Sentía la necesidad absoluta de estar solo, de recorrer despacio las callejas desiertas y olvidar, si podía, el espectáculo que había vivido unos momentos antes y que, después de haberse repetido por quinta vez en una semana, se estaba convirtiendo en una obsesión imposible de rechazar de la mente.

Aquello tenía que ser obra de un odio total, un odio que el pensamiento de Lebeau no lograba alcanzar en su absoluta integridad. Únicamente un odio más allá de toda medida humana podía ensañarse de aquel modo con sus víctimas, hasta deshacer en ellas el más remoto recuerdo de lo que habían sido en vida. Aquellos cráneos destrozados clamaban en la cabeza del forense con gritos de rabia. El asesino, quienquiera que fuese, había borrado brutalmente del mundo a aquellos seres, haciéndolos desaparecer y convertirse únicamente en una incompleta ficha policial. Ni rastro de quienes fueron, ni el recuerdo de alguien que pudiera conocer siquiera a uno de ellos, ni una fotografía que les representase en vida, ni un nombre. Nada, absolutamente nada, como si nunca hubieran existido, como si desde el principio del mundo hubieran sido únicamente unos cadáveres putrefactos, destrozados, irreconocibles. La única pista -si es que pista podía llamarse a aquel indicio sin pies ni cabeza- era la comunidad de aquellos hombres, la característica física que los hermanaba: aquella estatura superior, aquella pelambre rubia apenas entrevista entre la sangre coagulada, su edad… y el modo como habían sido asesinados.

Sumido en sus pensamientos, Lebeau apenas se dio cuenta de la figura pequeña y atlética que avanzaba lentamente unos pasos delante de él y que se detenía al escuchar los suyos. Tal vez por eso, tuvo un sobresalto involuntario al oírse llamar por su nombre:

– Buenos días, doctor Lebeau…

La voz tímida y apagada del hombrecillo le hizo volver en sí. Ante él estaba sonriendo, arrugada su nariz aguileña y brillante el cráneo rapado a la apagada luz del amanecer. Lebeau trató de plegarse a la realidad y sonrió con una mueca cansada.

– Buenos días…

– Temprano se levanta usted, doctor…

Lebeau no pudo contener ahora una sonrisa.

– ¿Y usted, profesor Braunstein?… Yo vengo de trabajar…

– Bien, yo voy ahora…

Echaron a andar los dos hombres por la acera, despacio, hacia la plaza de la Universidad. El profesor Braunstein trató de adaptar su paso corto a las zancadas lentas de Lebeau. El viejo tenía ganas de charla, no cabía duda.

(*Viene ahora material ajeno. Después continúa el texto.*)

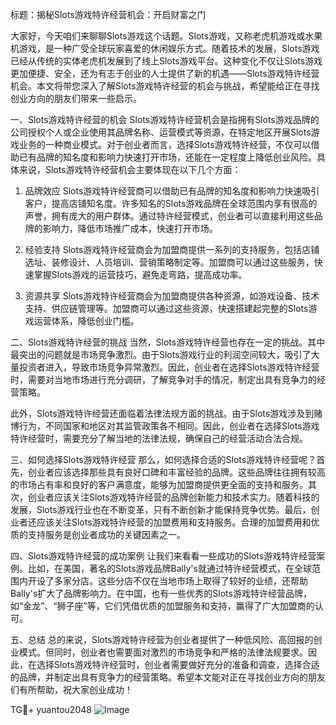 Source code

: 标题：揭秘Slots游戏特许经营机会：开启财富之门

大家好，今天咱们来聊聊Slots游戏这个话题。Slots游戏，又称老虎机游戏或水果机游戏，是一种广受全球玩家喜爱的休闲娱乐方式。随着技术的发展，Slots游戏已经从传统的实体老虎机发展到了线上Slots游戏平台。这种变化不仅让Slots游戏更加便捷、安全，还为有志于创业的人士提供了新的机遇——Slots游戏特许经营机会。本文将带您深入了解Slots游戏特许经营的机会与挑战，希望能给正在寻找创业方向的朋友们带来一些启示。

一、Slots游戏特许经营的机会
Slots游戏特许经营机会是指拥有Slots游戏品牌的公司授权个人或企业使用其品牌名称、运营模式等资源，在特定地区开展Slots游戏业务的一种商业模式。对于创业者而言，选择Slots游戏特许经营，不仅可以借助已有品牌的知名度和影响力快速打开市场，还能在一定程度上降低创业风险。具体来说，Slots游戏特许经营机会主要体现在以下几个方面：

1. 品牌效应
Slots游戏特许经营商可以借助已有品牌的知名度和影响力快速吸引客户，提高店铺知名度。许多知名的Slots游戏品牌在全球范围内享有很高的声誉，拥有庞大的用户群体。通过特许经营模式，创业者可以直接利用这些品牌的影响力，降低市场推广成本，快速打开市场。

2. 经验支持
Slots游戏特许经营商会为加盟商提供一系列的支持服务，包括店铺选址、装修设计、人员培训、营销策略制定等。加盟商可以通过这些服务，快速掌握Slots游戏的运营技巧，避免走弯路，提高成功率。

3. 资源共享
Slots游戏特许经营商会为加盟商提供各种资源，如游戏设备、技术支持、供应链管理等。加盟商可以通过这些资源，快速搭建起完整的Slots游戏运营体系，降低创业门槛。

二、Slots游戏特许经营的挑战
当然，Slots游戏特许经营也存在一定的挑战。其中最突出的问题就是市场竞争激烈。由于Slots游戏行业的利润空间较大，吸引了大量投资者进入，导致市场竞争异常激烈。因此，创业者在选择Slots游戏特许经营时，需要对当地市场进行充分调研，了解竞争对手的情况，制定出具有竞争力的经营策略。

此外，Slots游戏特许经营还面临着法律法规方面的挑战。由于Slots游戏涉及到赌博行为，不同国家和地区对其监管政策各不相同。因此，创业者在选择Slots游戏特许经营时，需要充分了解当地的法律法规，确保自己的经营活动合法合规。

三、如何选择Slots游戏特许经营
那么，如何选择合适的Slots游戏特许经营呢？首先，创业者应该选择那些具有良好口碑和丰富经验的品牌。这些品牌往往拥有较高的市场占有率和良好的客户满意度，能够为加盟商提供更全面的支持和服务。其次，创业者应该关注Slots游戏特许经营的品牌创新能力和技术实力。随着科技的发展，Slots游戏行业也在不断变革，只有不断创新才能保持竞争优势。最后，创业者还应该关注Slots游戏特许经营的加盟费用和支持服务。合理的加盟费用和优质的支持服务是创业者成功的关键因素之一。

四、Slots游戏特许经营的成功案例
让我们来看看一些成功的Slots游戏特许经营案例。比如，在美国，著名的Slots游戏品牌Bally's就通过特许经营模式，在全球范围内开设了多家分店。这些分店不仅在当地市场上取得了较好的业绩，还帮助Bally's扩大了品牌影响力。在中国，也有一些优秀的Slots游戏特许经营品牌，如“金龙”、“狮子座”等，它们凭借优质的加盟服务和支持，赢得了广大加盟商的认可。

五、总结
总的来说，Slots游戏特许经营为创业者提供了一种低风险、高回报的创业模式。但同时，创业者也需要面对激烈的市场竞争和严格的法律法规要求。因此，在选择Slots游戏特许经营时，创业者需要做好充分的准备和调查，选择合适的品牌，并制定出具有竞争力的经营策略。希望本文能对正在寻找创业方向的朋友们有所帮助，祝大家创业成功！

TG💪+ yuantou2048  ![Image](https://github.com/user-attachments/assets/cf57a8bb-a08e-43c1-ad82-039f33c64200)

– Da gusto entregarse en verano al trabajo, doctor… Ahora es mucho más fructífero, porque no tiene uno que estar pendiente de los muchachos que preguntan y preguntan y no dejan de preguntar en todo el día… Ahora me encierro en el laboratorio y el tiempo es mío… ¡Totalmente mío!

– ¿Y no se toma usted vacaciones, profesor?…

– ¿Vacaciones?… ¿Quiere usted más vacaciones que estar haciendo lo que uno desea?… ¡Estas son mis vacaciones!…

Lebeau fijó su mirada franca en el anciano pequeño y musculoso que caminaba a pasitos rápidos a su lado. Sentía simpatía por aquel antiguo exiliado judío que se había adaptado como un guante a la vida universitaria de la vieja ciudad. Sentía simpatía por él y sabía que era el ídolo de sus alumnos y uno de los cerebros importados más valiosos del país. Más de una vez el profesor Braunstein había tenido que interrumpir sus clases universitarias para incorporarse a alguna tarea especial encargada por el Gobierno, pero sabía igualmente que el viejo Braunstein sólo se sentía feliz entre las paredes de su laboratorio de física, al que el propio Gobierno había dotado de todos los adelantos que el viejo profesor tuvo la ocurrencia de pedir. Sí, sin duda el Gobierno sabía que cualquier capricho de Braunstein era una buena inversión en el futuro, aunque ignorase absolutamente el destino que Braunstein daría a cada nueva instalación. En el fondo, Lebeau envidiaba al profesor, con una envidia sana que no era más que reconocimiento de sus propias limitaciones profesionales.